> [Problem description]: I would like the number of lines in the data that contain the word "current". Please give that number alone.

Segment Start: Provided data

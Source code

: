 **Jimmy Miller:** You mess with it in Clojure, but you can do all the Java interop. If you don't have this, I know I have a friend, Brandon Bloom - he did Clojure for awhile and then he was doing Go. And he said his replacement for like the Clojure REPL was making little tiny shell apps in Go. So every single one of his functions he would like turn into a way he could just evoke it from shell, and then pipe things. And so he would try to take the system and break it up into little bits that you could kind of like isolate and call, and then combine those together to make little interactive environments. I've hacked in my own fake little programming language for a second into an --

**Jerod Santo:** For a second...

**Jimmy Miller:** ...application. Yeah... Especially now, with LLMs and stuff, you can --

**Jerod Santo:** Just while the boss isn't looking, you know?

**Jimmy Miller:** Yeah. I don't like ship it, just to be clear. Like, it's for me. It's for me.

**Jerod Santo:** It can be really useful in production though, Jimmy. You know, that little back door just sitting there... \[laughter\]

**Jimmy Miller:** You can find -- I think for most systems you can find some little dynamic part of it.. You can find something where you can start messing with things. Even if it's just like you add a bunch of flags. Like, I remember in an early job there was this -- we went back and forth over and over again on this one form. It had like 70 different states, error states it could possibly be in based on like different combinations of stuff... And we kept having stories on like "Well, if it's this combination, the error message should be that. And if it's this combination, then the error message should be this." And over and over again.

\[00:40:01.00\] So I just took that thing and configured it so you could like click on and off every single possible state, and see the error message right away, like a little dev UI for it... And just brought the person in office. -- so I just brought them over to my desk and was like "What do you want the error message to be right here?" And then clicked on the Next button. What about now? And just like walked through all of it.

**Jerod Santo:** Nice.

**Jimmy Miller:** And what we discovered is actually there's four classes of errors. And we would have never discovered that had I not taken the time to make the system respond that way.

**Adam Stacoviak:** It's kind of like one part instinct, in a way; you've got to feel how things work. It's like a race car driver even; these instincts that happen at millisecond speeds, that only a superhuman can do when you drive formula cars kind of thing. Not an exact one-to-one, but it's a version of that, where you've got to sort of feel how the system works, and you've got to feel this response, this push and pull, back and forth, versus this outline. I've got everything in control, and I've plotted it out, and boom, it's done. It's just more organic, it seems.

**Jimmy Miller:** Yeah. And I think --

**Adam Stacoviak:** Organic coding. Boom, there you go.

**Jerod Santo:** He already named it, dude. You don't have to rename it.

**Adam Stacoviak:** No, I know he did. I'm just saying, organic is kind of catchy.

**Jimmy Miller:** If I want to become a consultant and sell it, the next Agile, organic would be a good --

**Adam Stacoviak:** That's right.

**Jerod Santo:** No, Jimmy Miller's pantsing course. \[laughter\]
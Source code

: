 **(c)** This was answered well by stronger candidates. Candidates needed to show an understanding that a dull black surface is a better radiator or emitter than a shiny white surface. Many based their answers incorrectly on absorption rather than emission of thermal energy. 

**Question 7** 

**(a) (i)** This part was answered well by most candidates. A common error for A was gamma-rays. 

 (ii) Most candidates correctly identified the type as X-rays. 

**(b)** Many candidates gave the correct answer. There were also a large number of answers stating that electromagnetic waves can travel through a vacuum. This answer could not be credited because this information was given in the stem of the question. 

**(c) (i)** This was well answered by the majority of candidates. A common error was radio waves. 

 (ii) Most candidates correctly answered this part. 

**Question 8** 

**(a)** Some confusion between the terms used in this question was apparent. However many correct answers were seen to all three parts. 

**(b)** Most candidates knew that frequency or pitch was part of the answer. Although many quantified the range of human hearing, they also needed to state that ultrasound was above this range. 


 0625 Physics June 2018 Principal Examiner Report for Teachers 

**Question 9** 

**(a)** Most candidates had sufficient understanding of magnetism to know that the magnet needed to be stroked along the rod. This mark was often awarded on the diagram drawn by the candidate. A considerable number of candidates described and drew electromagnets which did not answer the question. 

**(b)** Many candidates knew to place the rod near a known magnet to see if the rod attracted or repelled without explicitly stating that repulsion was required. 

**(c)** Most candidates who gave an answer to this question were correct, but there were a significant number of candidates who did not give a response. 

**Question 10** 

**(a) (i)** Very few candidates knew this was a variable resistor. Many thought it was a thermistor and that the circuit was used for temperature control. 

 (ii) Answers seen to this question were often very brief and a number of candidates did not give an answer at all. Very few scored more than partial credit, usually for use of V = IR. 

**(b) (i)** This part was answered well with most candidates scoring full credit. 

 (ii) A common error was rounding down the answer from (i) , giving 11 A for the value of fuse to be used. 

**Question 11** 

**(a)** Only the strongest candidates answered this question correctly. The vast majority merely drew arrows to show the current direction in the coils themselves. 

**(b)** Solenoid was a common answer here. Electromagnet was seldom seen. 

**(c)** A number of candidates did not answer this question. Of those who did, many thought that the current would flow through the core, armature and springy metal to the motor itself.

Segment End: Provided data

> [Answer to this task]: 2